I also use the Exped schnozzle for thermarest pads. Requires about 3 mins to slightly widen the valve intake on the schnozzle with a file. If you are careful you can partially inflate your pad inside the bag for a seat. It also makes for a good food hanging bag if you didn’t bring anything else
Cool!
I found an adapter in Etsy that allows me to inflate Thermorest wing valves. It is a 3-D printed part and works well. I recommend it.
I reviewed it a while ago…in fact.
https://sectionhiker.com/exped-schnozzel-to-therm-a-rest-winglock-valve-adapter/
Thanks.
by the way, Kirkland brand compactor bags are $18 for 70 bags.

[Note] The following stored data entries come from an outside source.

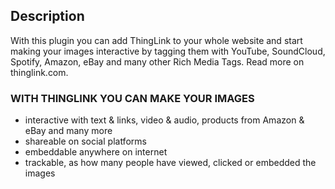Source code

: ## Description

With this plugin you can add ThingLink to your whole website and start making your images interactive by tagging them with YouTube, SoundCloud, Spotify, Amazon, eBay and many other Rich Media Tags. Read more on thinglink.com.

### WITH THINGLINK YOU CAN MAKE YOUR IMAGES
- interactive with text & links, video & audio, products from Amazon & eBay and many more
- shareable on social platforms
- embeddable anywhere on internet
- trackable, as how many people have viewed, clicked or embedded the images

Cheap enough to share with friends!
If only I had 67 friends… ;-)
Just out of a matter of interest…. which packs have you switched to? Only asking as I’m eyeing up a Gossamer Gear backpack which is probably how I ended up here, Googling Gossamer Gear pack liners.
At the moment I’m using the Seek Outside Flight One on most of my day hikes and trips. I use generally alternate between a couple of packs, including the HMG 2400 SW and the GG Crown2 38. The Flight is nice for longer backpacking trips because it holds a lot and can carry extra weight with ease. It’s also more ventilated, so cooler in a terribly humid summer.
what would be wrong with using heavy duty contractor bags. i recently purchased them for other purpose.
there’s nothing wrong with using them, but the white bags make it easier to see what’s in your pack. if your bags are dark, it will be harder, that’s all.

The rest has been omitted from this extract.